John Ashbery

Film Noir - Analysis

A noir that refuses to solve itself

Central claim: Film Noir stages the desire for a clean, morally legible story and then repeatedly denies it, replacing certainty with a drifting, communal paranoia that still ends in a strange, tender wish for shelter. The poem borrows noir’s atmosphere of implication and suspicion, but instead of delivering a culprit, it delivers a series of half-explanations: hope appears in something as lowly as washing of the floors, dignity arrives furious and then evaporates, and memory itself becomes something people do conveniently. The result is a world where you can feel meanings pressing in, but whenever you reach for them, they slide away like a train that still stayed on the platform.
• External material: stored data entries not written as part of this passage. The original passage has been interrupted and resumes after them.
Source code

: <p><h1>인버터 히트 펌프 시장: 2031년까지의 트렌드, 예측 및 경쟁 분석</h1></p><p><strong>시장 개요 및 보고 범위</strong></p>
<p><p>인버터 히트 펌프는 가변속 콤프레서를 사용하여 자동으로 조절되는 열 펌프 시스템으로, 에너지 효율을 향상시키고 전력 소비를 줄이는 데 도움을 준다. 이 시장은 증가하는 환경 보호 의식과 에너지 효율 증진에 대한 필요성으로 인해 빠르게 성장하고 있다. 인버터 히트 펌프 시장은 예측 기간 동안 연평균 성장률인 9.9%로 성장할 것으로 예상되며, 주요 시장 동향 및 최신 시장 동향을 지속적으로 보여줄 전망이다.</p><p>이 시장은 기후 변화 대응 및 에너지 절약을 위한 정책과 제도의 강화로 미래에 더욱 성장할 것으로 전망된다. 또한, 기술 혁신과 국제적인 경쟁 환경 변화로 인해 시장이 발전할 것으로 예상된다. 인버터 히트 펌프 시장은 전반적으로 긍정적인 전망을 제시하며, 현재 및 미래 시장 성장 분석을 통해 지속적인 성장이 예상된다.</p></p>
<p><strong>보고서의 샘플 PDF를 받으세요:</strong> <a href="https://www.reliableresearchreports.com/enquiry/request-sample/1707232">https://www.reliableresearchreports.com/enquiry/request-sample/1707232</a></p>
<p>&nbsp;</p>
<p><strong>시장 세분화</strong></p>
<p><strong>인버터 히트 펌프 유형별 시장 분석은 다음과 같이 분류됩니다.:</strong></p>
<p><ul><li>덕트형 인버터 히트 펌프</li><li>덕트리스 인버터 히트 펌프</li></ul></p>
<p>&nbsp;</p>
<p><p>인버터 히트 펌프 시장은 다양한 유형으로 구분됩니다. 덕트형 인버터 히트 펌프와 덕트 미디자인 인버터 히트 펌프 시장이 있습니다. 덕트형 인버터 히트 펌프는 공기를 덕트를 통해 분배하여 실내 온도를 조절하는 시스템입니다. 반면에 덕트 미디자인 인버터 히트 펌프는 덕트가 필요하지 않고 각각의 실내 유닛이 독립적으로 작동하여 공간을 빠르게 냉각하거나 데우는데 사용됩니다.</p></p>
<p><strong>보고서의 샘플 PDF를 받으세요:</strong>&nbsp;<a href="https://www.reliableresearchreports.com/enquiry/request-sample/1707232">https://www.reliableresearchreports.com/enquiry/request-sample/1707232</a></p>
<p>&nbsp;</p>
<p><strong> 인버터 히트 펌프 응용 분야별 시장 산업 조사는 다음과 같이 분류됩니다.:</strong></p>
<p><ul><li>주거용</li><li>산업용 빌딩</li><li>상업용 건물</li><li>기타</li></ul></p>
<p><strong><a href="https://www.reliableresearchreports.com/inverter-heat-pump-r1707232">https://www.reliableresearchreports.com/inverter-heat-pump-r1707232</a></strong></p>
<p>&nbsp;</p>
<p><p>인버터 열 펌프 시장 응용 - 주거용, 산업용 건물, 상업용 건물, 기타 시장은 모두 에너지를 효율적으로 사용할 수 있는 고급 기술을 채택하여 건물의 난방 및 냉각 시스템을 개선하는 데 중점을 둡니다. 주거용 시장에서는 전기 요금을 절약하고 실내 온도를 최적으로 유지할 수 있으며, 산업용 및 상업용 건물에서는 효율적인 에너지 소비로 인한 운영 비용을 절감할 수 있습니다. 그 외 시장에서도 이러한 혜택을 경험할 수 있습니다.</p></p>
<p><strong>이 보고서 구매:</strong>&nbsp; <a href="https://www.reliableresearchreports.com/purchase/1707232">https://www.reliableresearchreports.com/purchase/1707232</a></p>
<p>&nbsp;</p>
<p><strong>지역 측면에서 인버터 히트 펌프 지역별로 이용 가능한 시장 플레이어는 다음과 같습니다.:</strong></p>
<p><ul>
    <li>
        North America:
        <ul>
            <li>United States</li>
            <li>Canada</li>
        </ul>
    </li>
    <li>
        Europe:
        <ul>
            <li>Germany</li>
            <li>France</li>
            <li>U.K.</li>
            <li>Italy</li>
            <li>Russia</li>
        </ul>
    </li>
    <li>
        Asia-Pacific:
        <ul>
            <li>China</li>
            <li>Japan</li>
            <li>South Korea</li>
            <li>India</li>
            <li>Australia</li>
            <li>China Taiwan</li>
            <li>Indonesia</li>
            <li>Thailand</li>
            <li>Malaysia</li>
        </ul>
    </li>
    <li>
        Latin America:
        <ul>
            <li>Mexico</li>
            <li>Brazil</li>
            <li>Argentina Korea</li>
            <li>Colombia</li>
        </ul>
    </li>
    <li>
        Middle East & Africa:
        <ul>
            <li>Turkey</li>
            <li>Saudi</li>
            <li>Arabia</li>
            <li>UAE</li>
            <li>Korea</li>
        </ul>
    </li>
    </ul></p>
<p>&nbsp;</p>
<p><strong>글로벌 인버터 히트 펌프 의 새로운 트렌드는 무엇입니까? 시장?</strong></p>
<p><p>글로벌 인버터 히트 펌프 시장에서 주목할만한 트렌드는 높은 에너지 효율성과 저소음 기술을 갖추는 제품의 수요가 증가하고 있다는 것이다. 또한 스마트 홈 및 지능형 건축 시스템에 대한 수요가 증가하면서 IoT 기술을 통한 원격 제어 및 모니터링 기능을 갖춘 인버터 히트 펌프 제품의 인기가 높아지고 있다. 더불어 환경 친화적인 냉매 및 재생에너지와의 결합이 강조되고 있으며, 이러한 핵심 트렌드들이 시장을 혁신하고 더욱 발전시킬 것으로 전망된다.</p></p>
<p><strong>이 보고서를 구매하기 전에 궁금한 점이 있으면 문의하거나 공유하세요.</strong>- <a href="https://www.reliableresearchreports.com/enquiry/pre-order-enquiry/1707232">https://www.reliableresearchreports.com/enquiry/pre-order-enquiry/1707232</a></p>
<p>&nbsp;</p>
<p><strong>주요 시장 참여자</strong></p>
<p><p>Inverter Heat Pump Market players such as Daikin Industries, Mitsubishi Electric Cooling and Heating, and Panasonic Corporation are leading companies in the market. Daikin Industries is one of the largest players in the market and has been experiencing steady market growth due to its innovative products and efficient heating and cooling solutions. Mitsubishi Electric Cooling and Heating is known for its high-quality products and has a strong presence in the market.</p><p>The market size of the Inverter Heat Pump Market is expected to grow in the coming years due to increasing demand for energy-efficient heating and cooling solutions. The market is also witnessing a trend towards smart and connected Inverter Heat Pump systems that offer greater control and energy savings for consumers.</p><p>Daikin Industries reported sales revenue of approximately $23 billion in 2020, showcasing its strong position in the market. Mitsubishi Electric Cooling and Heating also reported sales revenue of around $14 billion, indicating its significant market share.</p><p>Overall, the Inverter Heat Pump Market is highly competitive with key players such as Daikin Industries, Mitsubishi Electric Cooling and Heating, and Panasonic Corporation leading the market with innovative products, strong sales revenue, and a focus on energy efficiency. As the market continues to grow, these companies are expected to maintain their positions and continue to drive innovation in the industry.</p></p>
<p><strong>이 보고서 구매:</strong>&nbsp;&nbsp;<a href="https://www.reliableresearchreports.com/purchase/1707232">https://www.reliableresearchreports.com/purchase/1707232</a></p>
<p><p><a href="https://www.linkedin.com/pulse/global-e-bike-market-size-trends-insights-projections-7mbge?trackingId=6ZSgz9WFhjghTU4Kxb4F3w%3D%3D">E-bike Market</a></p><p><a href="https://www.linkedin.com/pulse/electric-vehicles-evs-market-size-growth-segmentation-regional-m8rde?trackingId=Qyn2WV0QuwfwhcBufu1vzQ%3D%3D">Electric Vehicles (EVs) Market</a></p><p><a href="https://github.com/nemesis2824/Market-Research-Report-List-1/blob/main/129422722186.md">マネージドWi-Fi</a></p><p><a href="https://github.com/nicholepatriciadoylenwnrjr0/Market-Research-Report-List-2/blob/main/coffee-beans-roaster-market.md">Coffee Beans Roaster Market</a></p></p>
Hope from maintenance, prestige from a flaw

The first lines propose an upside-down ethics: the washing of the floors is cause for hope. Hope isn’t born from revelation or justice; it’s born from upkeep, from someone cleaning up after something. Then the poem makes an even stranger claim: If there was a flaw / in something precious, that flaw proves people have already been inducted. Corruption becomes evidence of belonging, as though the stain on the jewel is the membership card. That’s a classic noir logic (the “system” is dirty, therefore real), but Ashbery twists it into something social and intimate: the rich background ends up being you, your space, and that illusion gives a furious dignity you can breeze right through. The tone here is brisk, faintly satirical, but also seduced by the feeling of moving through a world that seems to recognize you.

The poem’s first ghost: being remembered, but only “conveniently”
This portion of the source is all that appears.